If you haven’t caught John Siracusa’s essay by now, odds are good you aren’t interested. It’s essential reading, though, for anyone trying to connect blogging to serious professional development and not, say, to an abnormally supportive faculty lounge where everyone shares your exuberance and thinks your last post was great.
Like greed, criticism gets a bad rap, especially when it’s presented in large doses. It’s impolite. It’s unnecessarily obsessive. It’s just a bummer. But the truth is, precious little in life gets fixed in the absence of a good understanding of what’s wrong with it to begin with.

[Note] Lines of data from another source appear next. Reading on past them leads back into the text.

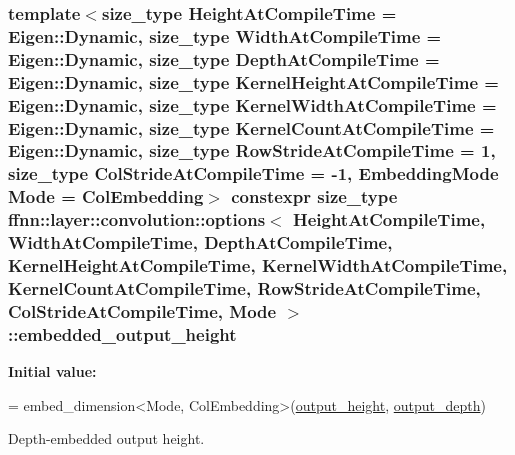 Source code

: \hypertarget{structffnn_1_1layer_1_1convolution_1_1options_a9c39764ef9129a495aad4aed73bcd203}{
\subsubsection[{embedded\-\_\-output\-\_\-height}]{\setlength{\rightskip}{0pt plus 5cm}template$<$size\-\_\-type Height\-At\-Compile\-Time = Eigen\-::\-Dynamic, size\-\_\-type Width\-At\-Compile\-Time = Eigen\-::\-Dynamic, size\-\_\-type Depth\-At\-Compile\-Time = Eigen\-::\-Dynamic, size\-\_\-type Kernel\-Height\-At\-Compile\-Time = Eigen\-::\-Dynamic, size\-\_\-type Kernel\-Width\-At\-Compile\-Time = Eigen\-::\-Dynamic, size\-\_\-type Kernel\-Count\-At\-Compile\-Time = Eigen\-::\-Dynamic, size\-\_\-type Row\-Stride\-At\-Compile\-Time = 1, size\-\_\-type Col\-Stride\-At\-Compile\-Time = -\/1, Embedding\-Mode Mode = Col\-Embedding$>$ constexpr {\bf size\-\_\-type} {\bf ffnn\-::layer\-::convolution\-::options}$<$ Height\-At\-Compile\-Time, Width\-At\-Compile\-Time, Depth\-At\-Compile\-Time, Kernel\-Height\-At\-Compile\-Time, Kernel\-Width\-At\-Compile\-Time, Kernel\-Count\-At\-Compile\-Time, Row\-Stride\-At\-Compile\-Time, Col\-Stride\-At\-Compile\-Time, Mode $>$\-::embedded\-\_\-output\-\_\-height\hspace{0.3cm}{\ttfamily [static]}}}\label{structffnn_1_1layer_1_1convolution_1_1options_a9c39764ef9129a495aad4aed73bcd203}
{\bfseries Initial value\-:}
\begin{DoxyCode}
=
    embed\_dimension<Mode, ColEmbedding>(\hyperlink{structffnn_1_1layer_1_1convolution_1_1options_a87fc0d1d3147a21912001842783a0d54}{output\_height}, \hyperlink{structffnn_1_1layer_1_1convolution_1_1options_a7efc40f0f1fccd6267ac93acd9c3fe05}{output\_depth})
\end{DoxyCode}


Depth-\/embedded output height.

Elsewhere, he describes criticism as “a virtuous cycle created through apparent viciousness” which is exactly how I would describe last month’s (very satisfying) Darren-Dan-Jason slide remix.
For my part, after some large missteps and a lot of reconsideration, I am finally comfortable with this blog’s critical stance. It turns out not to be terribly difficult to respect an individual and her serious commitment to teaching while at the same time holding her work up for serious scrutiny. I’d argue, even, that the two are equivalent, that, issues of tact notwithstanding, to offer any less to each other is the real disrespect.
Some may find this abrasive and check out but my remaining commenters, unsurprisingly, are a seriously critical bunch and keep me relentlessly on message, forcing me to justify and rejustify my crackpot pedagogy. And, most days, I’m pretty sure that’s all the professional development I need.